## What you have to do
Below are records; give the number of their lines that hold the word "parameter", and write nothing more.

## Provided information
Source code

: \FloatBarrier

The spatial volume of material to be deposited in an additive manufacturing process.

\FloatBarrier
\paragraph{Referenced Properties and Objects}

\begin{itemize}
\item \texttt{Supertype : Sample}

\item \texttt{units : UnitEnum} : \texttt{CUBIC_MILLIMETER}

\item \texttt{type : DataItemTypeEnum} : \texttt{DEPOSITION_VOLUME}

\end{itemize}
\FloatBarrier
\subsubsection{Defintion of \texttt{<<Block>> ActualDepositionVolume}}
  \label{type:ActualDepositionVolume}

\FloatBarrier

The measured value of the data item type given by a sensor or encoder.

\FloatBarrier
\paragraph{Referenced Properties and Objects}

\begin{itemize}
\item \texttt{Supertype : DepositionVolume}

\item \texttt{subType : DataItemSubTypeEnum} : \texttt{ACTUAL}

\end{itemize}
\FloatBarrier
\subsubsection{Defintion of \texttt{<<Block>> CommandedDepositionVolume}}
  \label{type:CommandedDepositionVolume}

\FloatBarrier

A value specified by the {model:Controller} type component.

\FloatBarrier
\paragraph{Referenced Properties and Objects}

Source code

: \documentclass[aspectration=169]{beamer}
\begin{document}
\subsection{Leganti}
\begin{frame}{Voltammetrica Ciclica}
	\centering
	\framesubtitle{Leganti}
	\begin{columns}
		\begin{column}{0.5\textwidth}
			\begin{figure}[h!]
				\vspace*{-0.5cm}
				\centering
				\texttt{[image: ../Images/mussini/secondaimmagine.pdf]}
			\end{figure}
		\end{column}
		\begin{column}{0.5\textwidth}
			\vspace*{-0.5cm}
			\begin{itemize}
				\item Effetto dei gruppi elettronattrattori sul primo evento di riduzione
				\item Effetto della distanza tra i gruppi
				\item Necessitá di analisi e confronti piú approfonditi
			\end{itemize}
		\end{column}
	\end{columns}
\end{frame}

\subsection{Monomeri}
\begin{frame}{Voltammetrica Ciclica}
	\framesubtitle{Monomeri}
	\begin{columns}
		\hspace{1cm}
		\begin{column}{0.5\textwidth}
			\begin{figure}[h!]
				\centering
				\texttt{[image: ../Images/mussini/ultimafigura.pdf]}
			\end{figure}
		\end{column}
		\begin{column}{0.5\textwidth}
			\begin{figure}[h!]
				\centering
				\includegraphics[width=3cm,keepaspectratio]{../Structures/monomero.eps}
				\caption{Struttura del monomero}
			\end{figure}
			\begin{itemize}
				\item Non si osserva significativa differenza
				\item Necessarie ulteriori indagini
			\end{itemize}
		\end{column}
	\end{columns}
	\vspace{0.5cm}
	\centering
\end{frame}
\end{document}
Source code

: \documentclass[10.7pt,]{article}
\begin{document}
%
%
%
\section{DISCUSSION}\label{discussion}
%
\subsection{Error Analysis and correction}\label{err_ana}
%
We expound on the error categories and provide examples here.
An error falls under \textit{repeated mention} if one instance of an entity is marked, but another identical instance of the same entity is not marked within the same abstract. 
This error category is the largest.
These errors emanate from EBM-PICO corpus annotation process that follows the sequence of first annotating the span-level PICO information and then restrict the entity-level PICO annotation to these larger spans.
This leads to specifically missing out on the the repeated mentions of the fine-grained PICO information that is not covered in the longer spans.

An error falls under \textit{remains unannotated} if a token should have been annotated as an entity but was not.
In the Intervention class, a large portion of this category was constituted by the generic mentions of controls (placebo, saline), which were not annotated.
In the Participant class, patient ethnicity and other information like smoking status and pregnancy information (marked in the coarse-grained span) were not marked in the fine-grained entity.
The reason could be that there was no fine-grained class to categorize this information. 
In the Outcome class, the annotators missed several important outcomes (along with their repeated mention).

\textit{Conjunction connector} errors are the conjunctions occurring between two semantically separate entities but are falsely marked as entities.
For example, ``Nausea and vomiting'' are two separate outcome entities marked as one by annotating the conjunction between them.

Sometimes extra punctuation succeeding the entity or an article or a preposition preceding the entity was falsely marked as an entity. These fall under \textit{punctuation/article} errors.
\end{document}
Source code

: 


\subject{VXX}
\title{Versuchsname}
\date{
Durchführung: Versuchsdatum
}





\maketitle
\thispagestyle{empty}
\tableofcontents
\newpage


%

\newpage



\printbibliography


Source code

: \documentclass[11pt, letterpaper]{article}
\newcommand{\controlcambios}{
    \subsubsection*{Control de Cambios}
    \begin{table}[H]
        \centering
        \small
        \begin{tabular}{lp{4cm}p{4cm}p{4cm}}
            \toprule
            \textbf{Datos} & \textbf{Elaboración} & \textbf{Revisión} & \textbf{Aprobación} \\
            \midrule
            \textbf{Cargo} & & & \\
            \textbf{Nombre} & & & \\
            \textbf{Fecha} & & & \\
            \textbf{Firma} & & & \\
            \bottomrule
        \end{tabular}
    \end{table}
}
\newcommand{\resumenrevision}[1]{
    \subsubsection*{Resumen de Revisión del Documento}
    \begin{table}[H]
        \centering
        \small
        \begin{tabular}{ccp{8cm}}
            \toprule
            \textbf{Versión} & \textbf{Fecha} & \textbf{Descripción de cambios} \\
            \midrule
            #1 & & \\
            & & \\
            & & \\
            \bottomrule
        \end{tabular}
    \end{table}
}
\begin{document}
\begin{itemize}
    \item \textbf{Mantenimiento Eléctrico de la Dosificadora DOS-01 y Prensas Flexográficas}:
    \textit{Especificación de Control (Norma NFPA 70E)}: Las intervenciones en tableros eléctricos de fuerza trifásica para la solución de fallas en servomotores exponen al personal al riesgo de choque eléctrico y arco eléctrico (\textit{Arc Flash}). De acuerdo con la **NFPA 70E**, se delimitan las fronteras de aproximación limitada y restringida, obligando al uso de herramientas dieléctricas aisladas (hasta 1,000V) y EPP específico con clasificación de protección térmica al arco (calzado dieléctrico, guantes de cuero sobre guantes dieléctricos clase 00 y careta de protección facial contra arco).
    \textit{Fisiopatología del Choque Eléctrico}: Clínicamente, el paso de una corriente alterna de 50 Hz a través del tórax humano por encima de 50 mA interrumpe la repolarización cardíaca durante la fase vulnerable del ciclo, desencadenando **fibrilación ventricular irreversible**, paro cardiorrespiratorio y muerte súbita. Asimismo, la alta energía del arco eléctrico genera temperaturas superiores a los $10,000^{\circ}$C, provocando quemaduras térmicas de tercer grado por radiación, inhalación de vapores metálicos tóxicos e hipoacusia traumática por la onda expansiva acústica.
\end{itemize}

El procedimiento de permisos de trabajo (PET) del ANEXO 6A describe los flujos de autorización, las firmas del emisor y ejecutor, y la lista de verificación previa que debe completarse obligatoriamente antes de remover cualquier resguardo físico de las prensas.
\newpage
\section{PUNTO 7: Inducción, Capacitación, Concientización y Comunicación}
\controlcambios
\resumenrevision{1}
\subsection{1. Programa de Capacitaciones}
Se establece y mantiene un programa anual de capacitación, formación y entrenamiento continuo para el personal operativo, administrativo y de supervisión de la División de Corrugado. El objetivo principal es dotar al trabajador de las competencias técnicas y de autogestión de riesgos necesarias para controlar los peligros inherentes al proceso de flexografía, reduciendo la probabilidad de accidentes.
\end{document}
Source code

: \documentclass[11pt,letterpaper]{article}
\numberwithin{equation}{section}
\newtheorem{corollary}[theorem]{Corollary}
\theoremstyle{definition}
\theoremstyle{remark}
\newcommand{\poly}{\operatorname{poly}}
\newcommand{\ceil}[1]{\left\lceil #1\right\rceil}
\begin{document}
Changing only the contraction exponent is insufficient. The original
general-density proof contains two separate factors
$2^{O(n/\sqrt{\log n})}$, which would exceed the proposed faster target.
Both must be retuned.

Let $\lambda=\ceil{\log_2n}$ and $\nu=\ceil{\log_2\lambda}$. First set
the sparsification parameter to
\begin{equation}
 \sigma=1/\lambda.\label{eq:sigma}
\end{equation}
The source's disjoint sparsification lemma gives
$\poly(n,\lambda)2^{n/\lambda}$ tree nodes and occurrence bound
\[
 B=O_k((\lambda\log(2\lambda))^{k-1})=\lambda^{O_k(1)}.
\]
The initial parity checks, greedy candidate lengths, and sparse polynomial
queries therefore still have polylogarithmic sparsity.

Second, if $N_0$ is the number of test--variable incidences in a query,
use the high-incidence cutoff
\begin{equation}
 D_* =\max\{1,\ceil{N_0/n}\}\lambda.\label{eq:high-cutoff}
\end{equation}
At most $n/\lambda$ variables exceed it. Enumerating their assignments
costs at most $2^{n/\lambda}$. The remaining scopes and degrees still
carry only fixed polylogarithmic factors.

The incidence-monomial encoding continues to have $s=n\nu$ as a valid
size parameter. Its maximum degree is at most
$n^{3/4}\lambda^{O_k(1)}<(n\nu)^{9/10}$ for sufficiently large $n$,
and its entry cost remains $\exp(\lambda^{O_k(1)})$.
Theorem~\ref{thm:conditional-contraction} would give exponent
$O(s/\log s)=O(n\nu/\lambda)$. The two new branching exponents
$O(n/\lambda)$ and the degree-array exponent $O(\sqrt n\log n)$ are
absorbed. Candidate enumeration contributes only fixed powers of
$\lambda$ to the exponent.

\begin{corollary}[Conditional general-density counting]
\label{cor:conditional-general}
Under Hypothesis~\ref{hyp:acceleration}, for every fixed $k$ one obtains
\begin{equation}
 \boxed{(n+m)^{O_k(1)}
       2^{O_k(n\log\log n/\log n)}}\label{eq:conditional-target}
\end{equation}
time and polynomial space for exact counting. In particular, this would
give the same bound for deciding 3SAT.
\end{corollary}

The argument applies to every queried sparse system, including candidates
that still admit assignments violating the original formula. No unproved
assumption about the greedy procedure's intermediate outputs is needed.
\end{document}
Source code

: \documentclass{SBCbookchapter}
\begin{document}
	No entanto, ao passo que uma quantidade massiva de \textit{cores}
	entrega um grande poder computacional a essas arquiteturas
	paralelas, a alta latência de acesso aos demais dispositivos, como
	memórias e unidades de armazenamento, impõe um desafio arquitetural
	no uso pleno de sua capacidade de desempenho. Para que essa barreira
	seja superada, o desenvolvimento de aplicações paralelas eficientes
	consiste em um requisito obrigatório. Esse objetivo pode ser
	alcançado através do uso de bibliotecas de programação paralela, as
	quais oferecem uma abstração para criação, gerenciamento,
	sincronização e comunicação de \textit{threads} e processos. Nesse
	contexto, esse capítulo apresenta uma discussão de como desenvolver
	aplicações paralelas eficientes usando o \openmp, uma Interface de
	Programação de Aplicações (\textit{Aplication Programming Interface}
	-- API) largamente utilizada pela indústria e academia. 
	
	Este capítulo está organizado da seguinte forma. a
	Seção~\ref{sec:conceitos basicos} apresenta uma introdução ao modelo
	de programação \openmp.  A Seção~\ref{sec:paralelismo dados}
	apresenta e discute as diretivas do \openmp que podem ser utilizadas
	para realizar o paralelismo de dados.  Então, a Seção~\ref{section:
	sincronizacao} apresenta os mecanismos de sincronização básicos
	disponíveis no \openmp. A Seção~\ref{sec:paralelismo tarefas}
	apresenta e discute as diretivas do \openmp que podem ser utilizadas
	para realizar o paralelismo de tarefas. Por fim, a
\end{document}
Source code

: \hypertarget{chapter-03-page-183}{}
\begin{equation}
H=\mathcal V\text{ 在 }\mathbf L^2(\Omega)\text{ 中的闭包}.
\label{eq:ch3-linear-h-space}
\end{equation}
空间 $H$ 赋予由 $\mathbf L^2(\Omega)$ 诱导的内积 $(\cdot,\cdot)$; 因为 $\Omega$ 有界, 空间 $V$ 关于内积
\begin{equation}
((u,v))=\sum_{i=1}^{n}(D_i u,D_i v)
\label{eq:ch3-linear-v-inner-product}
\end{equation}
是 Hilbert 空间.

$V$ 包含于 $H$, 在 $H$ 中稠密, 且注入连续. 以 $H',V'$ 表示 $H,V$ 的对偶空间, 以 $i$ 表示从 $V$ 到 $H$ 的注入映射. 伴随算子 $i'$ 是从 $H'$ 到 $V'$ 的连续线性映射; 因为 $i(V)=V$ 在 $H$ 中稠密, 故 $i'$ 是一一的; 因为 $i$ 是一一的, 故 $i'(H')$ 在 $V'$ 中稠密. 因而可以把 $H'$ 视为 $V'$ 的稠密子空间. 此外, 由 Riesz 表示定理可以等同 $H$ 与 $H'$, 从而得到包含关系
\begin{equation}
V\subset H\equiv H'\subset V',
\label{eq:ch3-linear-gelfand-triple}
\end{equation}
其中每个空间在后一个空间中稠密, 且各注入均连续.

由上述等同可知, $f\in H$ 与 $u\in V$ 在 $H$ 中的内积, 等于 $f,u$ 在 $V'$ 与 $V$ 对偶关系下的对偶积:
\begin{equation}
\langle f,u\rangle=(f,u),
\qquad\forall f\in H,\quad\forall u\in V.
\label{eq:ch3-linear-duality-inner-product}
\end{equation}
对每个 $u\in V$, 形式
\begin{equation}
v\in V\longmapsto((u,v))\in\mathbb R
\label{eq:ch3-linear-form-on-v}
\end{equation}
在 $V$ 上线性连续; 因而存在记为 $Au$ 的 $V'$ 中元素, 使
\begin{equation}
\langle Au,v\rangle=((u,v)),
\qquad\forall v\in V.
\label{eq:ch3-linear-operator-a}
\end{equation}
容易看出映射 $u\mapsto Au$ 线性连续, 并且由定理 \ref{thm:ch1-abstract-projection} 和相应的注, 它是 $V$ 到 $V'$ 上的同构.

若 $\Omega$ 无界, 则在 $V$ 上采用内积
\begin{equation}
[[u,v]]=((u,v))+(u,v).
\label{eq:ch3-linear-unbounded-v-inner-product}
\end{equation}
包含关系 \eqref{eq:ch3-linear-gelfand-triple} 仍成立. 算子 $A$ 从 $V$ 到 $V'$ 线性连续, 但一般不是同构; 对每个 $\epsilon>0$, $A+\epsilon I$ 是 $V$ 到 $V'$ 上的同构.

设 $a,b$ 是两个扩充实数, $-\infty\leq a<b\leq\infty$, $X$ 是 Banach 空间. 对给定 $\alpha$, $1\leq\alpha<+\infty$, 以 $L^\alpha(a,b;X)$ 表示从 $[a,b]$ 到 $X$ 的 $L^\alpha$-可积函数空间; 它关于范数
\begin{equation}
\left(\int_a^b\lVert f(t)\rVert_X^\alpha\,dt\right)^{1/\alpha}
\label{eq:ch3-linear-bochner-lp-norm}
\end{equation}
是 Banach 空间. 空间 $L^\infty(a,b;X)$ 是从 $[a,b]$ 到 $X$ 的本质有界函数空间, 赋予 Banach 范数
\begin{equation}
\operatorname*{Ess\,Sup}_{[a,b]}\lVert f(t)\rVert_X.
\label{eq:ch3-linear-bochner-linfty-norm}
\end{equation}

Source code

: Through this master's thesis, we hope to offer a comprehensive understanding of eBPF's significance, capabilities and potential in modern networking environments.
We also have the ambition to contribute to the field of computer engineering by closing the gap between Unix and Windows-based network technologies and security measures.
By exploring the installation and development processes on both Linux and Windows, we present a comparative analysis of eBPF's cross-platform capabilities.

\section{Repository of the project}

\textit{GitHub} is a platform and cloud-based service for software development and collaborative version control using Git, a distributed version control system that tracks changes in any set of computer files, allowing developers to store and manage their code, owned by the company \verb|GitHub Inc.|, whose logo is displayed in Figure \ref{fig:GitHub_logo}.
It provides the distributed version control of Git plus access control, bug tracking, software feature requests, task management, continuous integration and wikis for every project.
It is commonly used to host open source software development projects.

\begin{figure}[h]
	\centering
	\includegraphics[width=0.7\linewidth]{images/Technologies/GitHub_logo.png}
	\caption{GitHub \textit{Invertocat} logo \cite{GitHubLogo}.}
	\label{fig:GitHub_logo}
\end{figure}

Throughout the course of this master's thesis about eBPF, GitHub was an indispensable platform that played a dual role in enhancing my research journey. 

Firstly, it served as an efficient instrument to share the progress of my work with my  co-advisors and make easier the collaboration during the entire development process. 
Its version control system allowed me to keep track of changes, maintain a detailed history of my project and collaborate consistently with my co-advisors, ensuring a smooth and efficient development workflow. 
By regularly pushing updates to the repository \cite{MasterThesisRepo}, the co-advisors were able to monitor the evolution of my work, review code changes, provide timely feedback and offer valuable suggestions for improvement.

## Solution for this task
2